B - Ensuite parce que l'opposition entre une demande nouvelle en provenance d'Asie et la concentration de l'offre dans un nombre limité de pays - ce qu'illustre très bien 2003 - ne peut conduire qu'à un renchérissement à long terme des prix de l'énergie
Je constate en effet que :
si la production mondiale de pétrole a cru en 2003 globalement de 3,7%, elle résulte d'une hausse de la production de l'OPEP de 6,7%, de la Russie de 10% mais d'une stagnation de celle des pays de l'OCDE. Cette tendance a évidemment vocation à perdurer puisque l'OPEP concentre 80% des réserves mondiales mais ne fournit que 40% des consommations.
- l'OPEP a eu tendance ces derniers temps à privilégier une politique de fixation des prix du pétrole en haut de sa fourchette de référence de 22 à 28$.
- Les prix de l'énergie sont fortement impactés par la forte croissance de la demande chinoise qui est devenu avec un taux de croissance de 11% de sa consommation le deuxième consommateur de pétrole au monde.
Si le prix du pétrole importé en France est ainsi resté quasi-constant en Euro à 193 /t, il est en revanche passé de 25 $/bl en 2002 à 29,7 en 2003. De même, le prix du gaz naturel a fortement cru et celui du charbon a même doublé.
Tout ceci confirme en conclusion l'impérieuse nécessité de maîtriser nos consommations et de préserver notre indépendance énergétique - ce qui me conduit naturellement à vous parler de la production d'énergie en France.
3. Une évolution de la production d'énergie globalement satisfaisante (slide 5)

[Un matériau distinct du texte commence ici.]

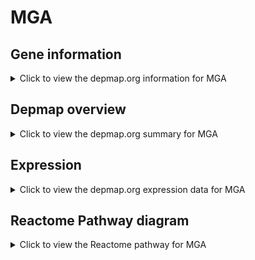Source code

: <h1>MGA</h1>

<h2>Gene information</h2>
<details>
  <summary>Click to view the depmap.org information for MGA</summary>
  <p><a href="https://depmap.org/portal/gene/MGA?tab=about" target="_BLANK">Open page in a new tab...</a></p>
  <iframe src="https://depmap.org/portal/gene/MGA?tab=about" style="border:none;width:100%;height:800px"></iframe>
</details>

<h2>Depmap overview</h2>
<details>
  <summary>Click to view the depmap.org summary for MGA</summary>
  <p><a href="https://depmap.org/portal/gene/MGA?tab=overview" target="_BLANK">Open page in a new tab...</a></p>
  <iframe src="https://depmap.org/portal/gene/MGA?tab=overview" style="border:none;width:100%;height:800px"></iframe>
</details>

<h2>Expression</h2>
<details>
  <summary>Click to view the depmap.org expression data for MGA</summary>
  <p><a href="https://depmap.org/portal/gene/MGA?tab=characterization" target="_BLANK">Open page in a new tab...</a></p>
  <iframe src="https://depmap.org/portal/gene/MGA?tab=characterization" style="border:none;width:100%;height:800px"></iframe>
</details>



<h2>Reactome Pathway diagram</h2>
<details>
  <summary>Click to view the Reactome pathway for MGA</summary>
  <p><a href="https://reactome.org/PathwayBrowser/#/R-HSA-8953750" target="_BLANK">Open page in a new tab...</a></p>
  <p>Transcriptional Regulation by E2F6</p>
<iframe src="https://reactome.org/PathwayBrowser/#/R-HSA-8953750" style="border:none;width:100%;height:800px"></iframe>
</details>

Cette évolution est marquée par trois tendances :
A - Une amélioration continue de l'efficacité du parc nucléaire qui produit 78% de notre électricité : La production de ce parc a en effet cru de 1% à 440 TWh, soit une amélioration de son taux de disponibilité de 0,2% à 82,7%.
B - Une progression des énergies renouvelables thermiques, c'est-à-dire du bois, de l'utilisation des déchets et de l'énergie solaire : Celles-ci ont en effet cru de 8% en 2003 pour représenter 12,6 Mtep soit 10% de la production de notre parc nucléaire, ce qui est loin d'être négligeable. Cette évolution résulte notamment d'une utilisation croissante du bois et d'une progression du solaire.
C - Enfin un développement des énergies renouvelables électriques contrasté entre :
o L'hydraulique qui a pâti fortement de la sécheresse (indice d'hydraulicité de 0,91), avec une baisse de la production de 2,4% à 65 TWh après une baisse de 16% en 2002 ;
o L'éolien dont le parc s'est accru de 63% pour atteindre 230 MW - la production restant néanmoins encore très faible à 342 GWh (soit 0,0006 % de la production). (slide 6)
Ce taux de progression est néanmoins encourageant puisqu'il devrait permettre à la France d'atteindre son objectif moyen de 4000 MW en 2007.
Compte tenu de la médiocre performance de l'hydraulique, la part des énergies renouvelables dans la consommation d'électricité a donc baissé à 15% ce qui doit bien sûr nous inciter à redoubler d'efforts pour atteindre l'objectif fixé par la directive européenne de 21% en 2010.
Conclusion
L'année 2003 est une année qui récompense l'action du Gouvernement qui s'est entre autre fixé comme priorité de refonder la politique énergétique française.
Elle nous indique la voie à suivre :
la consommation d'énergie a baissé, les émissions de CO2 également, l'intensité énergétique s'est améliorée en particulier dans les transports - ce qui est tout à fait historique - et également dans le logement ;
même si nous devons néanmoins rester modeste : 2001 et 2002 étaient des mauvaises années - 2003, du fait d'une croissance faible, est également une année particulière.
Cela-dit, 2003 nous montre que quand on prend la peine de parler aux Français d'énergie et de les responsabiliser, les comportements changent et facilitent l'action législative, réglementaire ou incitative du Gouvernement.
C'est ce que je m'emploierai à faire dans les prochains mois.